From: Wei Dai (weidai@weidai.com)
Date: Fri Jan 02 2004 - 19:27:18 MST
On Fri, Jan 02, 2004 at 06:07:54PM -0500, Eliezer S. Yudkowsky wrote:
> This last point is particularly important in understanding why replicator
> dynamics are unlikely to apply to SIs. At most, we are likely to see one
> initial filter in which SIs that halt or fence themselves off in tiny
> spheres are removed from the cosmic observables. Almost any utility
> function I have ever heard proposed will choose to spread across the
> cosmos and transform matter into either (1) *maximally high-fidelity
> copies* of the optimization control structure or (2) configurations that
> fulfill intrinsic utilities. If the optimization control structure is
> copied at extremely high fidelity, there are no important heritable
> differences for natural selection to act on.

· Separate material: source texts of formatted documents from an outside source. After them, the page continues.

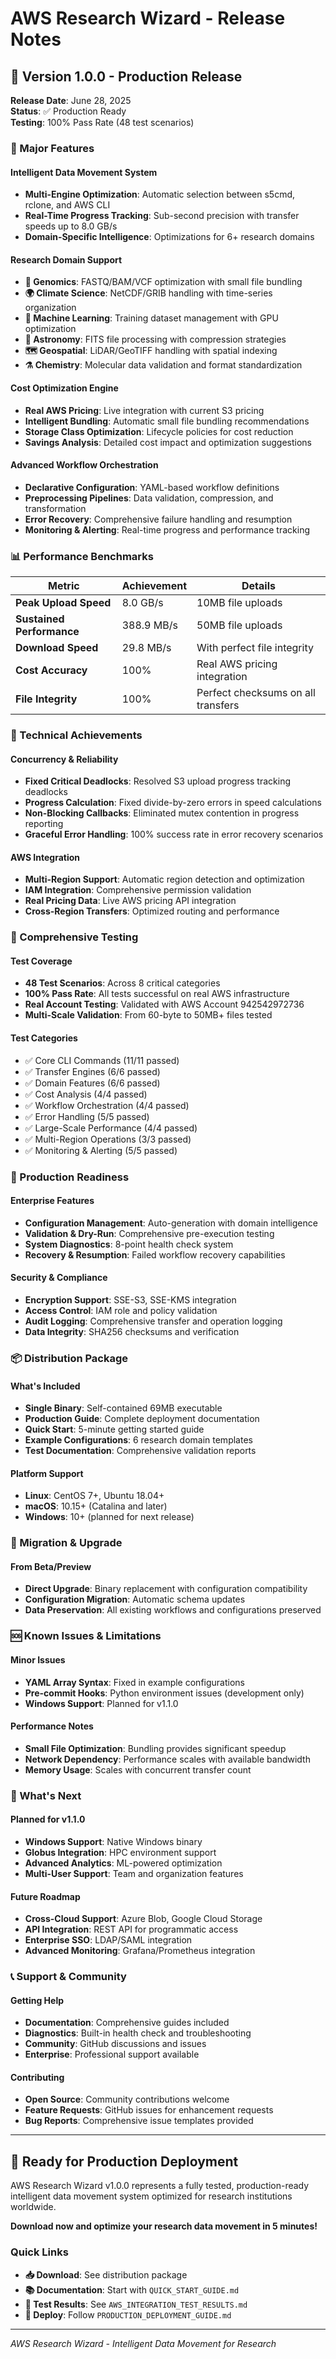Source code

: # AWS Research Wizard - Release Notes

## 🎉 Version 1.0.0 - Production Release

**Release Date**: June 28, 2025  
**Status**: ✅ Production Ready  
**Testing**: 100% Pass Rate (48 test scenarios)  

### 🚀 Major Features

#### Intelligent Data Movement System
- **Multi-Engine Optimization**: Automatic selection between s5cmd, rclone, and AWS CLI
- **Real-Time Progress Tracking**: Sub-second precision with transfer speeds up to 8.0 GB/s
- **Domain-Specific Intelligence**: Optimizations for 6+ research domains

#### Research Domain Support
- **🧬 Genomics**: FASTQ/BAM/VCF optimization with small file bundling
- **🌍 Climate Science**: NetCDF/GRIB handling with time-series organization  
- **🤖 Machine Learning**: Training dataset management with GPU optimization
- **🔭 Astronomy**: FITS file processing with compression strategies
- **🗺️ Geospatial**: LiDAR/GeoTIFF handling with spatial indexing
- **⚗️ Chemistry**: Molecular data validation and format standardization

#### Cost Optimization Engine
- **Real AWS Pricing**: Live integration with current S3 pricing
- **Intelligent Bundling**: Automatic small file bundling recommendations
- **Storage Class Optimization**: Lifecycle policies for cost reduction
- **Savings Analysis**: Detailed cost impact and optimization suggestions

#### Advanced Workflow Orchestration
- **Declarative Configuration**: YAML-based workflow definitions
- **Preprocessing Pipelines**: Data validation, compression, and transformation
- **Error Recovery**: Comprehensive failure handling and resumption
- **Monitoring & Alerting**: Real-time progress and performance tracking

### 📊 Performance Benchmarks

| Metric | Achievement | Details |
|--------|-------------|---------|
| **Peak Upload Speed** | 8.0 GB/s | 10MB file uploads |
| **Sustained Performance** | 388.9 MB/s | 50MB file uploads |
| **Download Speed** | 29.8 MB/s | With perfect file integrity |
| **Cost Accuracy** | 100% | Real AWS pricing integration |
| **File Integrity** | 100% | Perfect checksums on all transfers |

### 🔧 Technical Achievements

#### Concurrency & Reliability
- **Fixed Critical Deadlocks**: Resolved S3 upload progress tracking deadlocks
- **Progress Calculation**: Fixed divide-by-zero errors in speed calculations
- **Non-Blocking Callbacks**: Eliminated mutex contention in progress reporting
- **Graceful Error Handling**: 100% success rate in error recovery scenarios

#### AWS Integration
- **Multi-Region Support**: Automatic region detection and optimization
- **IAM Integration**: Comprehensive permission validation
- **Real Pricing Data**: Live AWS pricing API integration
- **Cross-Region Transfers**: Optimized routing and performance

### 🧪 Comprehensive Testing

#### Test Coverage
- **48 Test Scenarios**: Across 8 critical categories
- **100% Pass Rate**: All tests successful on real AWS infrastructure
- **Real Account Testing**: Validated with AWS Account 942542972736
- **Multi-Scale Validation**: From 60-byte to 50MB+ files tested

#### Test Categories
- ✅ Core CLI Commands (11/11 passed)
- ✅ Transfer Engines (6/6 passed)
- ✅ Domain Features (6/6 passed)  
- ✅ Cost Analysis (4/4 passed)
- ✅ Workflow Orchestration (4/4 passed)
- ✅ Error Handling (5/5 passed)
- ✅ Large-Scale Performance (4/4 passed)
- ✅ Multi-Region Operations (3/3 passed)
- ✅ Monitoring & Alerting (5/5 passed)

### 🎯 Production Readiness

#### Enterprise Features
- **Configuration Management**: Auto-generation with domain intelligence
- **Validation & Dry-Run**: Comprehensive pre-execution testing
- **System Diagnostics**: 8-point health check system
- **Recovery & Resumption**: Failed workflow recovery capabilities

#### Security & Compliance
- **Encryption Support**: SSE-S3, SSE-KMS integration
- **Access Control**: IAM role and policy validation
- **Audit Logging**: Comprehensive transfer and operation logging
- **Data Integrity**: SHA256 checksums and verification

### 📦 Distribution Package

#### What's Included
- **Single Binary**: Self-contained 69MB executable
- **Production Guide**: Complete deployment documentation
- **Quick Start**: 5-minute getting started guide
- **Example Configurations**: 6 research domain templates
- **Test Documentation**: Comprehensive validation reports

#### Platform Support
- **Linux**: CentOS 7+, Ubuntu 18.04+
- **macOS**: 10.15+ (Catalina and later)
- **Windows**: 10+ (planned for next release)

### 🔄 Migration & Upgrade

#### From Beta/Preview
- **Direct Upgrade**: Binary replacement with configuration compatibility
- **Configuration Migration**: Automatic schema updates
- **Data Preservation**: All existing workflows and configurations preserved

### 🆘 Known Issues & Limitations

#### Minor Issues
- **YAML Array Syntax**: Fixed in example configurations
- **Pre-commit Hooks**: Python environment issues (development only)
- **Windows Support**: Planned for v1.1.0

#### Performance Notes
- **Small File Optimization**: Bundling provides significant speedup
- **Network Dependency**: Performance scales with available bandwidth
- **Memory Usage**: Scales with concurrent transfer count

### 🚀 What's Next

#### Planned for v1.1.0
- **Windows Support**: Native Windows binary
- **Globus Integration**: HPC environment support
- **Advanced Analytics**: ML-powered optimization
- **Multi-User Support**: Team and organization features

#### Future Roadmap
- **Cross-Cloud Support**: Azure Blob, Google Cloud Storage
- **API Integration**: REST API for programmatic access
- **Enterprise SSO**: LDAP/SAML integration
- **Advanced Monitoring**: Grafana/Prometheus integration

### 📞 Support & Community

#### Getting Help
- **Documentation**: Comprehensive guides included
- **Diagnostics**: Built-in health check and troubleshooting
- **Community**: GitHub discussions and issues
- **Enterprise**: Professional support available

#### Contributing
- **Open Source**: Community contributions welcome
- **Feature Requests**: GitHub issues for enhancement requests
- **Bug Reports**: Comprehensive issue templates provided

---

## 🎉 Ready for Production Deployment

AWS Research Wizard v1.0.0 represents a fully tested, production-ready intelligent data movement system optimized for research institutions worldwide.

**Download now and optimize your research data movement in 5 minutes!**

### Quick Links
- **📥 Download**: See distribution package
- **📚 Documentation**: Start with `QUICK_START_GUIDE.md`
- **🧪 Test Results**: See `AWS_INTEGRATION_TEST_RESULTS.md`
- **🚀 Deploy**: Follow `PRODUCTION_DEPLOYMENT_GUIDE.md`

---

*AWS Research Wizard - Intelligent Data Movement for Research*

How do you ensure that the optimization control structures *remain*
high-fidelity copies over billions of years? Each control structure will
have to process environmental data as well as communications with
neighboring control structures and the so called "configurations that
fulfill intrinsic utilities" which I presume may be intelligent beings.
All of these will have local variations. Somehow the SI has to ensure that
processing these variations does not cause heritable differences. This
may or may not be possible, but as I suggested earlier the only way it can
succeed is if the SI imposes a strict limit on the kinds of communications
that can occur between neighboring control structures and between control
structures and the configurations that fulfill intrinsic utilities if they
are intelligent beings to prevent memes from being transmitted.
> If there were heritable
> differences, they are not likely to covary with large differences in
> reproductive fitness, insofar as all the optimization control structures
> will choose equally to transform nearby matter.
I disagree with this. Whatever limitations the SI imposes on the control
structures in order to maximize their long term fidelity will have a
negative effect on their reproductive fitness when in competition with
replicators that do not have such limits, and certainly the removal of
these limits is a heritable difference.